I haven’t yet read James Wood’s How Fiction Works, but it isn’t necessary to, in order to see the bankruptcy of Walter Kirn’s review of it in the 17 August 2008 New York Times Book Review. Kirn begins by declaring himself a philistine. He is appalled that Wood is on familiar terms with Homer, Auden, and Ian McEwan. He litters his review with ad hominem mockery, calling Wood “vicarish” and quipping that Wood “flashes the Burberry lining of his jacket whenever he rises from his armchair to fetch another Harvard Classic.” I happen to be in favor of intermittent viciousness in book reviews, but let’s be serious here for a moment: Kirn is making fun of Wood for being the sort of person who reads a lot of books. Perhaps Kirn has misjudged the audience for a review of a work of literary criticism?
Little matter is mixed with this impertinency. In an attempt to indict Wood’s method, Kirn writes:
Take his disquisition on detail, which comes down first to asserting its importance, then to questioning its all-importance, and then, after serving up a list of some of his very favorite fictional details, to defining the apt, exquisite detail much as a judge once defined obscenity: as something he knows when he sees it.

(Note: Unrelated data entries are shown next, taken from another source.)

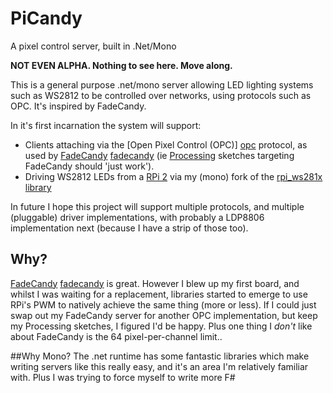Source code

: # PiCandy
A pixel control server, built in .Net/Mono

**NOT EVEN ALPHA. Nothing to see here. Move along.**

This is a general purpose .net/mono server allowing LED lighting systems such as WS2812 to be controlled over networks, using protocols such as OPC. It's inspired by FadeCandy.

In it's first incarnation the system will support:

- Clients attaching via the [Open Pixel Control (OPC)] [opc] protocol, as used by [FadeCandy] [fadecandy] (ie [Processing] sketches targeting FadeCandy should 'just work').
- Driving WS2812 LEDs from a [RPi 2][rpi] via my (mono) fork of the [rpi_ws281x library](https://github.com/piers7/rpi_ws281x/tree/master/mono)

In future I hope this project will support multiple protocols, and multiple (pluggable) driver implementations, with probably a LDP8806 implementation next (because I have a strip of those too).

## Why?
[FadeCandy] [fadecandy] is great. However I blew up my first board, and whilst I was waiting for a replacement, libraries started to emerge to use RPi's PWM to natively achieve the same thing (more or less). If I could just swap out my FadeCandy server for another OPC implementation, but keep my Processing sketches, I figured I'd be happy. Plus one thing I *don't* like about FadeCandy is the 64 pixel-per-channel limit..

##Why Mono?
The .net runtime has some fantastic libraries which make writing servers like this really easy, and it's an area I'm relatively familiar with. Plus I was trying to force myself to write more F#

[opc]: http://openpixelcontrol.org/
[FadeCandy]: https://github.com/scanlime/fadecandy
[Processing]: https://processing.org/
[rpi]: http://raspberrypi.org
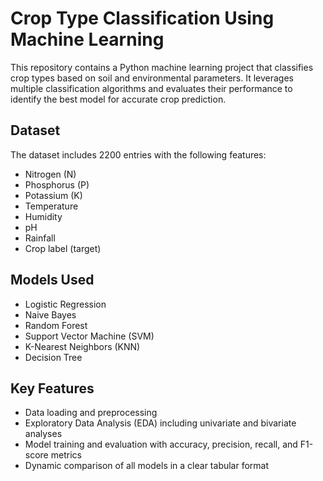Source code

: # Crop Type Classification Using Machine Learning

This repository contains a Python machine learning project that classifies crop types based on soil and environmental parameters. It leverages multiple classification algorithms and evaluates their performance to identify the best model for accurate crop prediction.

## Dataset

The dataset includes 2200 entries with the following features:

- Nitrogen (N)
- Phosphorus (P)
- Potassium (K)
- Temperature
- Humidity
- pH
- Rainfall
- Crop label (target)

## Models Used

- Logistic Regression  
- Naive Bayes  
- Random Forest  
- Support Vector Machine (SVM)  
- K-Nearest Neighbors (KNN)  
- Decision Tree  

## Key Features

- Data loading and preprocessing  
- Exploratory Data Analysis (EDA) including univariate and bivariate analyses  
- Model training and evaluation with accuracy, precision, recall, and F1-score metrics  
- Dynamic comparison of all models in a clear tabular format 
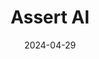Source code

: ---  
layout: startup_page  
title: "Assert AI"  
id: "assertai.com"  
permalink: "/assertaiassertai.com04292024/"  
website: "https://www.assertai.com/"  
funding_round: "Series A"  
funding_amount: "$4M"  
investors: "Ramesh Hariharan, Prashant Purker, Arya.ag"  
about: "Assert AI provides AI-infused software-as-a-service (SaaS) solutions for comprehensive video analytics across various business sectors. Their platform, Pratham, democratizes access to computer vision and artificial intelligence, allowing non-AI users to analyze video data without coding. Users can upload videos or connect CCTV cameras to extract data for various use cases."  
markets: "SaaS, AI, Computer Vision, Video Analytics"  
hq: "Mumbai, Maharashtra, India"  
founded_year: "2019"  
linkedin: "https://www.linkedin.com/company/assert-ai"  
twitter: "https://twitter.com/AiAssert"  
instagram: ""  
facebook: "https://www.facebook.com/AIAssert"  
crunchbase: "https://www.crunchbase.com/organization/assert-ai"  
pitchbook: "https://pitchbook.com/profiles/company/507225-25"  

date_display: "29-Apr-2024"  
date: "2024-04-29"

# SEO Optimization  
meta_title: "Assert AI - Series A Funding ($4M)"  
meta_description: "Assert AI, Assert AI provides AI-infused software-as-a-service (SaaS) solutions for comprehensive video analytics across various business sectors. Their platform..."  
meta_keywords: "Assert AI, SaaS, AI, Computer Vision, Video Analytics, Series A funding"  
canonical_url: "https://startup.projectstartups.com/assertaiassertai.com04292024/"  
---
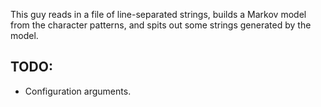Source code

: This guy reads in a file of line-separated strings, builds a Markov model from the character patterns, and spits out some strings generated by the model.

TODO:
-----
- Configuration arguments. 
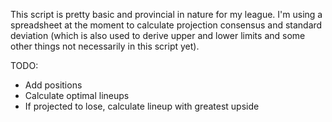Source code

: This script is pretty basic and provincial in nature for my league. 
I'm using a spreadsheet at the moment to calculate projection consensus and 
standard deviation (which is also used to derive upper and lower limits and 
some other things not necessarily in this script yet).

TODO:

- Add positions
- Calculate optimal lineups
- If projected to lose, calculate lineup with greatest upside
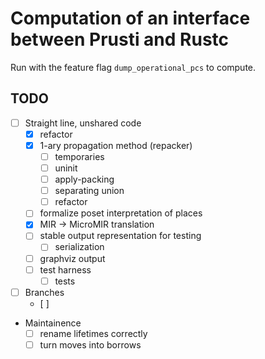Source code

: # Computation of an interface between Prusti and Rustc 

Run with the feature flag ``dump_operational_pcs`` to compute. 

## TODO

 - [ ] Straight line, unshared code
    - [x] refactor
    - [x] 1-ary propagation method (repacker)
        - [ ] temporaries
        - [ ] uninit
        - [ ] apply-packing
        - [ ] separating union
        - [ ] refactor
    - [ ] formalize poset interpretation of places
    - [x] MIR -> MicroMIR translation
    - [ ] stable output representation for testing
        - [ ] serialization
    - [ ] graphviz output
    - [ ] test harness
        - [ ] tests
 - [ ] Branches
    - [ ]


- Maintainence
    - [ ] rename lifetimes correctly
    - [ ] turn moves into borrows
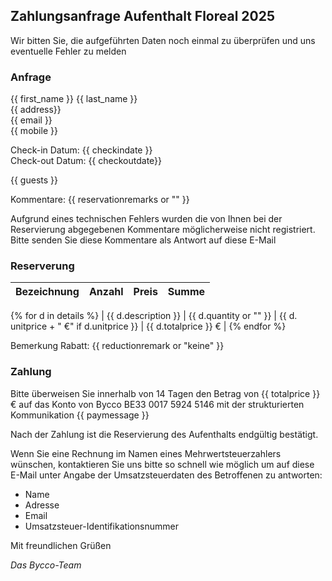 ## Zahlungsanfrage Aufenthalt Floreal 2025

Wir bitten Sie, die aufgeführten Daten noch einmal zu überprüfen und uns eventuelle Fehler zu melden

### Anfrage

{{ first_name }} {{ last_name }}<br>
{{ address}}<br>
{{ email }}<br>
{{ mobile }}<br>

Check-in Datum: {{ checkindate }}<br>
Check-out Datum: {{ checkoutdate}}

{{ guests }}

Kommentare: {{ reservationremarks or "" }}

Aufgrund eines technischen Fehlers wurden die von Ihnen bei der Reservierung abgegebenen Kommentare möglicherweise nicht registriert. Bitte senden Sie diese Kommentare als Antwort auf diese E-Mail

### Reserverung

| Bezeichnung | Anzahl | Preis | Summe |
|:-------------|:------:|--------:|--------:|
{% for d in details %}
| {{ d.description }} | {{ d.quantity or "" }} | {{ d. unitprice + " €" if d.unitprice }} | {{ d.totalprice }} € |
{% endfor %}

Bemerkung Rabatt: {{ reductionremark or "keine" }}

### Zahlung

Bitte überweisen Sie innerhalb von 14 Tagen den Betrag von {{ totalprice }} € auf das Konto von Bycco
BE33 0017 5924 5146 mit der strukturierten Kommunikation {{ paymessage }}


Nach der Zahlung ist die Reservierung des Aufenthalts endgültig bestätigt.

Wenn Sie eine Rechnung im Namen eines Mehrwertsteuerzahlers wünschen, kontaktieren Sie uns bitte so schnell wie möglich
um auf diese E-Mail unter Angabe der Umsatzsteuerdaten des Betroffenen zu antworten:

- Name
- Adresse
- Email
- Umsatzsteuer-Identifikationsnummer

Mit freundlichen Grüßen

_Das Bycco-Team_
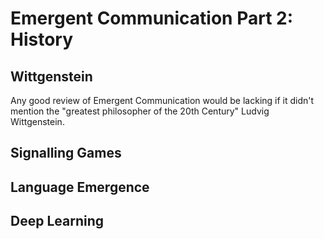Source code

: # Emergent Communication Part 2: History

## Wittgenstein

Any good review of Emergent Communication would be lacking if it didn't mention the "greatest philosopher of the 20th Century" Ludvig Wittgenstein.

## Signalling Games


## Language Emergence


## Deep Learning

This indeed sounds like a clincher, except that Kirn has just described E. M. Forster’s method in Aspects of the Novel (unwittingly, no doubt—no such lumber in his study), and that book remains a classic. If the same method falters in Wood’s hands, we need to be told why. By this point, few of Kirn’s readers will trust his mere assertions.

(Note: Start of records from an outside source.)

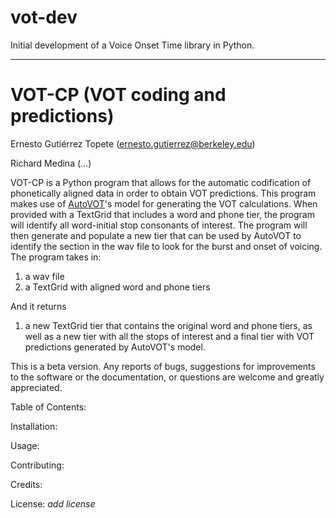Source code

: # vot-dev
Initial development of a Voice Onset Time library in Python.

____________________________________

VOT-CP (VOT coding and predictions)
=======

Ernesto Gutiérrez Topete (ernesto.gutierrez@berkeley.edu)

Richard Medina (...)


VOT-CP is a Python program that allows for the automatic codification of phonetically aligned data in order to obtain VOT predictions. This program makes use of [AutoVOT](https://github.com/mlml/autovot)'s model for generating the VOT calculations. When provided with a TextGrid that includes a word and phone tier, the program will identify all word-initial stop consonants of interest. The program will then generate and populate a new tier that can be used by AutoVOT to identify the section in the wav file to look for the burst and onset of voicing. The program takes in:

1. a wav file
2. a TextGrid with aligned word and phone tiers

And it returns

1. a new TextGrid tier that contains the original word and phone tiers, as well as a new tier with all the stops of interest and a final tier with VOT predictions generated by AutoVOT's model.

This is a beta version. Any reports of bugs, suggestions for improvements to the software or the documentation, or questions are welcome and greatly appreciated.

Table of Contents:

Installation:

Usage:

Contributing:

Credits:

License: *add license*

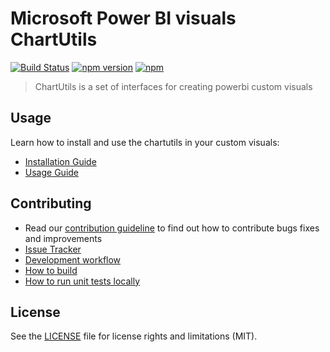 # Microsoft Power BI visuals ChartUtils
[![Build Status](https://travis-ci.org/Microsoft/powerbi-visuals-utils-chartutils.svg?branch=master)](https://travis-ci.org/Microsoft/powerbi-visuals-utils-chartutils) [![npm version](https://img.shields.io/npm/v/powerbi-visuals-utils-chartutils.svg)](https://www.npmjs.com/package/powerbi-visuals-utils-chartutils) [![npm](https://img.shields.io/npm/dm/powerbi-visuals-utils-chartutils.svg)](https://www.npmjs.com/package/powerbi-visuals-utils-chartutils)

> ChartUtils is a set of interfaces for creating powerbi custom visuals

## Usage
Learn how to install and use the chartutils in your custom visuals:
* [Installation Guide](./docs/usage/installation-guide.md)
* [Usage Guide](./docs/usage/usage-guide.md)

## Contributing
* Read our [contribution guideline](./CONTRIBUTING.md) to find out how to contribute bugs fixes and improvements
* [Issue Tracker](https://github.com/Microsoft/powerbi-visuals-utils-chartutils/issues)
* [Development workflow](./docs/dev/development-workflow.md)
* [How to build](./docs/dev/development-workflow.md#how-to-build)
* [How to run unit tests locally](./docs/dev/development-workflow.md#how-to-run-unit-tests-locally)

## License
See the [LICENSE](./LICENSE) file for license rights and limitations (MIT).
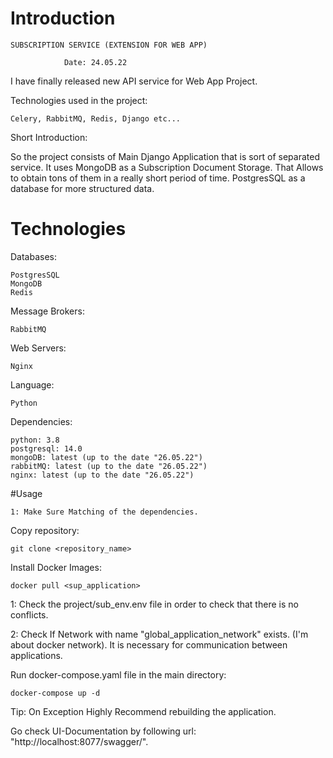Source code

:     
#               Introduction
    SUBSCRIPTION SERVICE (EXTENSION FOR WEB APP) 

                Date: 24.05.22
I have finally released new API service for Web App Project.

Technologies used in the project:
    
    Celery, RabbitMQ, Redis, Django etc...


Short Introduction:

So the project consists of Main Django Application that is sort of 
separated service. It uses MongoDB as a Subscription Document Storage.
That Allows to obtain tons of them in a really short period of time. 
PostgresSQL as a database for more structured data.

# Technologies

Databases:
    
    PostgresSQL
    MongoDB 
    Redis

Message Brokers: 
    
    RabbitMQ 

Web Servers:
    
    Nginx 

Language: 

    Python 

Dependencies:
    
    python: 3.8 
    postgresql: 14.0
    mongoDB: latest (up to the date "26.05.22")
    rabbitMQ: latest (up to the date "26.05.22")
    nginx: latest (up to the date "26.05.22")

#Usage
    
    1: Make Sure Matching of the dependencies.


Copy repository:
    
    git clone <repository_name>

Install Docker Images:
    
    docker pull <sup_application>

1: Check the project/sub_env.env file in order to check that there is no conflicts.

2: Check If Network with name "global_application_network" exists.
(I'm about docker network). It is necessary for communication between applications.


Run docker-compose.yaml file in the main directory: 
    
    docker-compose up -d 

Tip: On Exception Highly Recommend rebuilding the application.


Go check UI-Documentation by following url: "http://localhost:8077/swagger/".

Perhaps the review’s only substantive claim is Kirn’s complaint that Wood neglects “story, plot and setting, as well as the powerful drive of certain authors to expand or alter perception by exalting the vernacular, absorbing the anarchic and ennobling the vulgar that has impelled such messy masterworks as Huckleberry Finn, On the Road, and Denis Johnson’s Jesus’ Son.” I haven’t read Johnson’s novel, so I’ll set it to one side. But I’m not a fan of Kerouac, and I think it could be argued that what makes Huckleberry Finn great is not Twain’s phonetic rendering of dialect but rather the sort of thing Wood prizes: the chance to follow a mind as it works out what it thinks of a social world. I think it could be argued, in fact, that the phonetic rendering of dialect is something that Twain’s modern readers agree to endure.

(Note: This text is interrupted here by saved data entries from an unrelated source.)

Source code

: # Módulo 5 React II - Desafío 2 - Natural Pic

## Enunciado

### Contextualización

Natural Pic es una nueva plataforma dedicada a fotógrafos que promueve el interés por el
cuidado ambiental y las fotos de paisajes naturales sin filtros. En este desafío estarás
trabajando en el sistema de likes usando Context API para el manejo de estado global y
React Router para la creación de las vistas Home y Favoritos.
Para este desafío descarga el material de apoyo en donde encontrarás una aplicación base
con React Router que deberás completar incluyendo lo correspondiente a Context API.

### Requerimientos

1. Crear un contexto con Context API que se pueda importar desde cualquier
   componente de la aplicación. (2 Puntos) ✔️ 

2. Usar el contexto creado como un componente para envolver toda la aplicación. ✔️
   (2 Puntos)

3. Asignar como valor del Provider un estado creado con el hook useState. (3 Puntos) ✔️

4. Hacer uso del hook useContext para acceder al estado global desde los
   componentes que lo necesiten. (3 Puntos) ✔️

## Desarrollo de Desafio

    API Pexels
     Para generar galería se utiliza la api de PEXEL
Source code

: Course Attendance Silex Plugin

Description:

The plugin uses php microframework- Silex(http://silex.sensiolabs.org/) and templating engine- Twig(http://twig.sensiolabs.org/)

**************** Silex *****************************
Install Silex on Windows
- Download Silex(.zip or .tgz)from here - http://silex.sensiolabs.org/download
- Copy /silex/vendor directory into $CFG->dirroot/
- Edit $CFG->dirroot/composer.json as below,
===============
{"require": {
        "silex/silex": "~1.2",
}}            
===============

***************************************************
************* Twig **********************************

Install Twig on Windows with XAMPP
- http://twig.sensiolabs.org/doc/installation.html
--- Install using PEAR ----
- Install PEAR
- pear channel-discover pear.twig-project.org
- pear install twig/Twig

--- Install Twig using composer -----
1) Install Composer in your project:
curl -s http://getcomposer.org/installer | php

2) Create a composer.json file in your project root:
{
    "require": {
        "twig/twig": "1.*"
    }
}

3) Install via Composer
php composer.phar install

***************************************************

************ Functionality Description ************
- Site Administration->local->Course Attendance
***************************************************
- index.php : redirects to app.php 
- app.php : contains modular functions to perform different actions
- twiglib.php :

There is an issue here worth debating: If one praises a novel for “absorbing the anarchic,” ought the emphasis to be on the absorption or on the anarchy? My inclination is for the former. After all, we hardly need resort to novels to experience anarchy. Still, all things being equal, one probably prefers to read novelists who have managed to absorb a little more anarchy than others. In a recent review of Joseph O’Neill’s Netherland in the London Review of Books, Benjamin Kunkel praised O’Neill’s description of a Google Earth tour, writing that “The passage is exciting simply because it represents new territory, or at least new subject matter, claimed for fiction.” But it’s important to keep in mind that in practice all things rarely are equal. The flotsam of life sometimes appears in a novel not because the writer’s consciousness has made a new sense of it, but because he hasn’t. It’s then merely a distraction.
Indeed, in complaining that Wood overlooks “the powerful drive of certain authors to expand or alter perception by exalting the vernacular,” etc., Kirn may be guilty of special pleading. In a review of Kirn’s novel The Unbinding in the New York Times Book Review of 11 February 2007, Matt Weiland wrote:
This is what Kirn does best—keen observation of American social fissures and class dynamics along with an ear for the jaunty rhythms of contemporary talk. . . . But this sort of thing, however well done, risks descending into a torrent of timely references, the sort of rage for information that James Wood has criticized as substituting for character in some contemporary fiction. Want to know what kind of car the characters drive? The Unbinding has a Ford Galaxy, a Cadillac, a Ranger, a Jetta, a Hyundai, a Dodge, a Civic and an Acura. Where they spend their time? There are mentions of Applebee’s, Costco, Fuddruckers, Neiman Marcus, Nordstrom, Old Navy, Saks, Starbucks and Taco Bell. What they watch or listen to? Blue Man Group, Drew Carey, Tom Cruise, Neil Diamond, Madonna, Oprah, .38 Special and Bo Bice all make appearances. This may chime with Kirn’s aim . . . and it certainly fits with his theme. But it makes a short book feel like a long walk at the mall.